[Data records]
◇ ◇ ◇
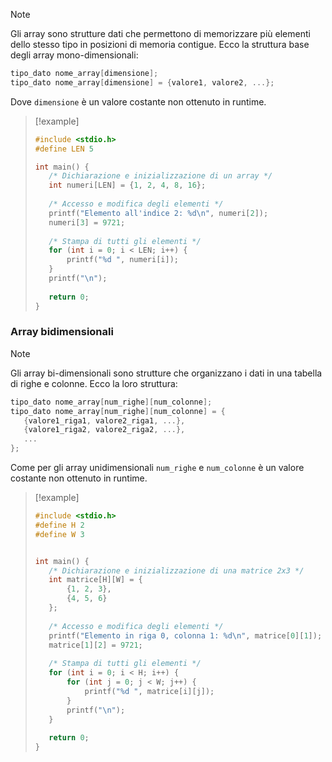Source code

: >[!note]
>Gli array sono strutture dati che permettono di memorizzare più elementi dello stesso tipo in posizioni di memoria contigue. Ecco la struttura base degli array mono-dimensionali:
>
>```c
>tipo_dato nome_array[dimensione];
>tipo_dato nome_array[dimensione] = {valore1, valore2, ...};
>```
>Dove `dimensione` è un valore costante non ottenuto in runtime.

>[!example]
>```c
>#include <stdio.h>
>#define LEN 5
>
>int main() {
>    /* Dichiarazione e inizializzazione di un array */
>    int numeri[LEN] = {1, 2, 4, 8, 16};
>    
>    /* Accesso e modifica degli elementi */
>    printf("Elemento all'indice 2: %d\n", numeri[2]);
>    numeri[3] = 9721;
>    
>    /* Stampa di tutti gli elementi */
>    for (int i = 0; i < LEN; i++) {
>        printf("%d ", numeri[i]);
>    }
>    printf("\n");
>    
>    return 0;
>}
>```

### Array bidimensionali
>[!note]
>Gli array bi-dimensionali sono strutture che organizzano i dati in una tabella di righe e colonne. Ecco la loro struttura:
>
>```c
>tipo_dato nome_array[num_righe][num_colonne];
>tipo_dato nome_array[num_righe][num_colonne] = {
>    {valore1_riga1, valore2_riga1, ...},
>    {valore1_riga2, valore2_riga2, ...},
>    ...
>};
>```
>
>Come per gli array unidimensionali `num_righe` e `num_colonne` è un valore costante non ottenuto in runtime.

>[!example]
>```c
>#include <stdio.h>
>#define H 2
>#define W 3
>
>
>int main() {
>    /* Dichiarazione e inizializzazione di una matrice 2x3 */
>    int matrice[H][W] = {
>        {1, 2, 3},
>        {4, 5, 6}
>    };
>  
>    /* Accesso e modifica degli elementi */
>    printf("Elemento in riga 0, colonna 1: %d\n", matrice[0][1]);
>    matrice[1][2] = 9721;
>    
>    /* Stampa di tutti gli elementi */
>    for (int i = 0; i < H; i++) {
>        for (int j = 0; j < W; j++) {
>            printf("%d ", matrice[i][j]);
>        }
>        printf("\n");
>    }
>    
>    return 0;
>}
>```

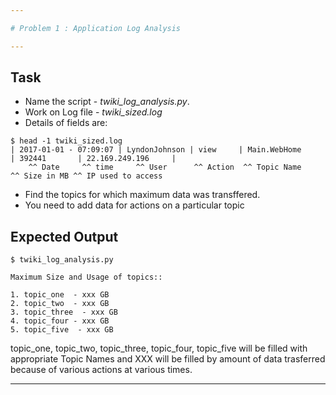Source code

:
 ```yaml
---

# Problem 1 : Application Log Analysis

---
```

## Task 
* Name the script - *twiki_log_analysis.py*. 
* Work on Log file - *twiki_sized.log* 
* Details of fields are: 
```
$ head -1 twiki_sized.log 
| 2017-01-01 - 07:09:07 | LyndonJohnson | view     | Main.WebHome     | 392441       | 22.169.249.196     | 
    ^^ Date     ^^ time     ^^ User      ^^ Action  ^^ Topic Name       ^^ Size in MB ^^ IP used to access 
```
* Find the topics for which maximum data was transffered. 
* You need to add data for actions on a particular topic  

## Expected Output  
```
$ twiki_log_analysis.py

Maximum Size and Usage of topics:: 

1. topic_one  - xxx GB 
2. topic_two  - xxx GB 
3. topic_three  - xxx GB 
4. topic_four - xxx GB 
5. topic_five  - xxx GB 

```

topic_one, topic_two, topic_three, topic_four, topic_five will be filled with appropriate Topic Names and XXX will be filled by 
amount of data trasferred because of various actions at various times. 

---

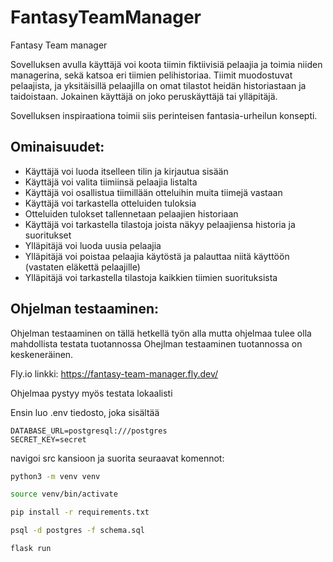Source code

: # FantasyTeamManager
Fantasy Team manager

Sovelluksen avulla käyttäjä voi koota tiimin fiktiivisiä pelaajia ja toimia niiden managerina, sekä katsoa eri tiimien pelihistoriaa.
Tiimit muodostuvat pelaajista, ja yksitäisillä pelaajilla on omat tilastot heidän historiastaan ja taidoistaan.
Jokainen käyttäjä on joko peruskäyttäjä tai ylläpitäjä.

Sovelluksen inspiraationa toimii siis perinteisen fantasia-urheilun konsepti. 

## Ominaisuudet:
- Käyttäjä voi luoda itselleen tilin ja kirjautua sisään
- Käyttäjä voi valita tiimiinsä pelaajia listalta
- Käyttäjä voi osallistua tiimillään otteluihin muita tiimejä vastaan
- Käyttäjä voi tarkastella otteluiden tuloksia
- Otteluiden tulokset tallennetaan pelaajien historiaan
- Käyttäjä voi tarkastella tilastoja joista näkyy pelaajiensa historia ja suoritukset
- Ylläpitäjä voi luoda uusia pelaajia
- Ylläpitäjä voi poistaa pelaajia käytöstä ja palauttaa niitä käyttöön (vastaten eläkettä pelaajille)
- Ylläpitäjä voi tarkastella tilastoja kaikkien tiimien suorituksista

## Ohjelman testaaminen:
Ohjelman testaaminen on tällä hetkellä työn alla mutta ohjelmaa tulee olla mahdollista testata tuotannossa 
Ohejlman testaaminen tuotannossa on keskeneräinen.

Fly.io linkki: https://fantasy-team-manager.fly.dev/

Ohjelmaa pystyy myös testata lokaalisti 

Ensin luo .env tiedosto, joka sisältää 
```
DATABASE_URL=postgresql:///postgres
SECRET_KEY=secret
```

navigoi src kansioon ja suorita seuraavat komennot:
```bash
python3 -m venv venv
```

```bash
source venv/bin/activate
```

```bash
pip install -r requirements.txt
```

```bash
psql -d postgres -f schema.sql
```

```bash
flask run
```
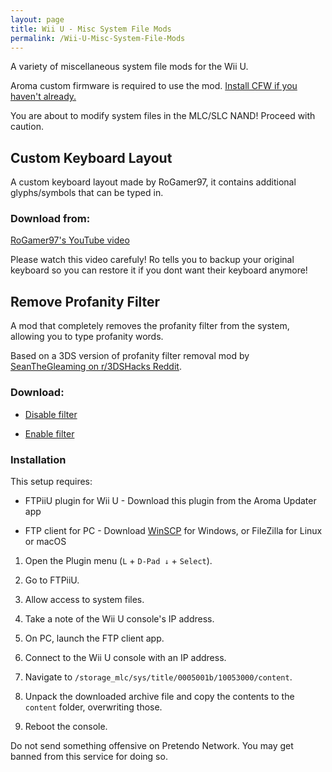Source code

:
 ```yaml
---
layout: page
title: Wii U - Misc System File Mods
permalink: /Wii-U-Misc-System-File-Mods
---
```


A variety of miscellaneous system file mods for the Wii U.

<p class="note-blue">
  Aroma custom firmware is required to use the mod.
  <a href="https://wiiu.hacks.guide/" target="_blank">
  Install CFW if you haven't already.</a>
</p>

<p class="note-yellow">
  You are about to modify system files in the MLC/SLC NAND! Proceed with caution.
</p>


## Custom Keyboard Layout

A custom keyboard layout made by RoGamer97, it contains additional glyphs/symbols that can be typed in.

### Download from:

<a href="https://youtu.be/Ddflr63MkSM" target="_blank">
RoGamer97's YouTube video</a>

Please watch this video carefuly! Ro tells you to backup your original keyboard so you can restore it if you dont want their keyboard anymore!


## Remove Profanity Filter

A mod that completely removes the profanity filter from the system, allowing you to type profanity words.

Based on a 3DS version of profanity filter removal mod by
<a href="https://www.reddit.com/r/3dshacks/comments/w9vmtw" target="_blank">
SeanTheGleaming on r/3DSHacks Reddit</a>.

### Download:

- [Disable filter](/files/Wii-U/DisableFilter.zip)

- [Enable filter](/files/Wii-U/EnableFilter.zip)

### Installation

<div class="note-blue-div">
  <p>This setup requires:</p>
  <ul>
    <li>
      <p>FTPiiU plugin for Wii U - Download this plugin from the Aroma Updater app</p>
    </li>
    <li>
      <p>
        FTP client for PC - Download
        <a href="https://winscp.net/" target="_blank">
        WinSCP</a> for Windows, or FileZilla for Linux or macOS
      </p>
    </li>
  </ul>
</div>

1. Open the Plugin menu (`L` + `D-Pad ↓` + `Select`).

2. Go to FTPiiU.

3. Allow access to system files.

4. Take a note of the Wii U console's IP address.

5. On PC, launch the FTP client app.

6. Connect to the Wii U console with an IP address.

7. Navigate to `/storage_mlc/sys/title/0005001b/10053000/content`.

8. Unpack the downloaded archive file and copy the contents to the `content` folder, overwriting those.

9. Reboot the console.

<p class="note-yellow">
  Do not send something offensive on Pretendo Network.
  You may get banned from this service for doing so.
</p>
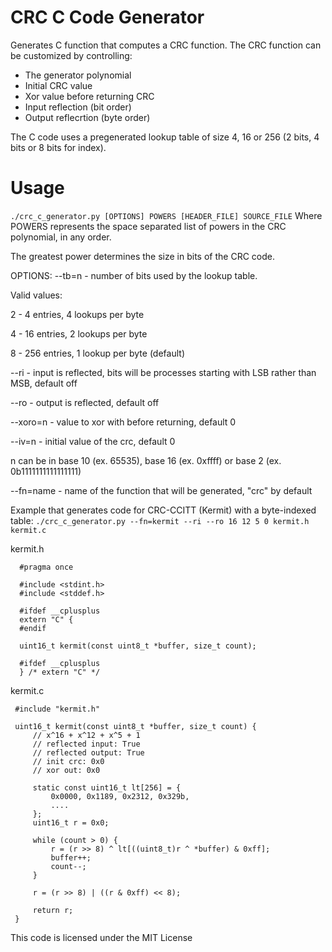 # CRC C Code Generator
Generates C function that computes a CRC function.
The CRC function can be customized by controlling:
 - The generator polynomial
 - Initial CRC value
 - Xor value before returning CRC
 - Input reflection (bit order)
 - Output reflecrtion (byte order)

The C code uses a pregenerated lookup table of size 4, 16 or 256 (2 bits, 4 bits
or 8 bits for index).

# Usage
`./crc_c_generator.py [OPTIONS] POWERS [HEADER_FILE] SOURCE_FILE`
Where POWERS represents the space separated list of powers in the CRC polynomial, in any order.

The greatest power determines the size in bits of the CRC code.


OPTIONS:
--tb=n - number of bits used by the lookup table.

   Valid values:

   2 - 4 entries, 4 lookups per byte

   4 - 16 entries, 2 lookups per byte

   8 - 256 entries, 1 lookup per byte (default)

--ri - input is reflected, bits will be processes starting with LSB rather than MSB, default off

--ro - output is reflected, default off

--xoro=n - value to xor with before returning, default 0

--iv=n - initial value of the crc, default 0

   n can be in base 10 (ex. 65535), base 16 (ex. 0xffff) or base 2 (ex. 0b1111111111111111)

--fn=name - name of the function that will be generated, "crc" by default

Example that generates code for CRC-CCITT (Kermit) with a byte-indexed table:
`./crc_c_generator.py --fn=kermit --ri --ro 16 12 5 0 kermit.h kermit.c`

kermit.h
```
  #pragma once
  
  #include <stdint.h>
  #include <stddef.h>
  
  #ifdef __cplusplus
  extern "C" {
  #endif
  
  uint16_t kermit(const uint8_t *buffer, size_t count);
  
  #ifdef __cplusplus
  } /* extern "C" */
```

kermit.c
```
 #include "kermit.h"
 
 uint16_t kermit(const uint8_t *buffer, size_t count) {
     // x^16 + x^12 + x^5 + 1
     // reflected input: True
     // reflected output: True
     // init crc: 0x0
     // xor out: 0x0
  
     static const uint16_t lt[256] = {
         0x0000, 0x1189, 0x2312, 0x329b,
         ....
     };
     uint16_t r = 0x0;
  
     while (count > 0) {
         r = (r >> 8) ^ lt[((uint8_t)r ^ *buffer) & 0xff];
         buffer++;
         count--;
     }
  
     r = (r >> 8) | ((r & 0xff) << 8);
  
     return r;
 }
 ```

This code is licensed under the MIT License
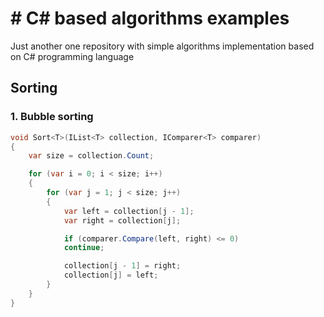 # # C# based algorithms examples

Just another one repository with simple algorithms implementation based on C# programming language

## Sorting

### 1. Bubble sorting

```cs
void Sort<T>(IList<T> collection, IComparer<T> comparer)
{
	var size = collection.Count;

	for (var i = 0; i < size; i++)
	{
		for (var j = 1; j < size; j++)
		{
			var left = collection[j - 1];
			var right = collection[j];

			if (comparer.Compare(left, right) <= 0) 
			continue;

			collection[j - 1] = right;
			collection[j] = left;
		}
	}
}
```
◇ ◇ ◇
Return each line in the records that holds the string "inizializzazione".

__Task response__:
>    /* Dichiarazione e inizializzazione di un array */
>    /* Dichiarazione e inizializzazione di una matrice 2x3 */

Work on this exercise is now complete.